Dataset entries
◇ ◇ ◇

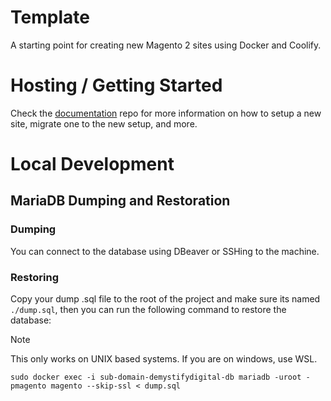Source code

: # Template
A starting point for creating new Magento 2 sites using Docker and Coolify.

# Hosting / Getting Started
Check the [documentation](https://github.com/Demystify-Digital-Limited/documentation) repo for more information on how to setup a new site, migrate one to the new setup, and more.

# Local Development

## MariaDB Dumping and Restoration

### Dumping
You can connect to the database using DBeaver or SSHing to the machine.

### Restoring
Copy your dump .sql file to the root of the project and make sure its named `./dump.sql`, then you can run the following command to restore the database:

> [!NOTE]
> This only works on UNIX based systems. If you are on windows, use WSL.

```
sudo docker exec -i sub-domain-demystifydigital-db mariadb -uroot -pmagento magento --skip-ssl < dump.sql
```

◇ ◇ ◇

◆ **Activity**
What you return must match the records letter for letter, except that the pictures stay out.

◆ **Solution**
Source code

: # Template
A starting point for creating new Magento 2 sites using Docker and Coolify.

# Hosting / Getting Started
Check the [documentation](https://github.com/Demystify-Digital-Limited/documentation) repo for more information on how to setup a new site, migrate one to the new setup, and more.

# Local Development

## MariaDB Dumping and Restoration

### Dumping
You can connect to the database using DBeaver or SSHing to the machine.

### Restoring
Copy your dump .sql file to the root of the project and make sure its named `./dump.sql`, then you can run the following command to restore the database:

> [!NOTE]
> This only works on UNIX based systems. If you are on windows, use WSL.

```
sudo docker exec -i sub-domain-demystifydigital-db mariadb -uroot -pmagento magento --skip-ssl < dump.sql
```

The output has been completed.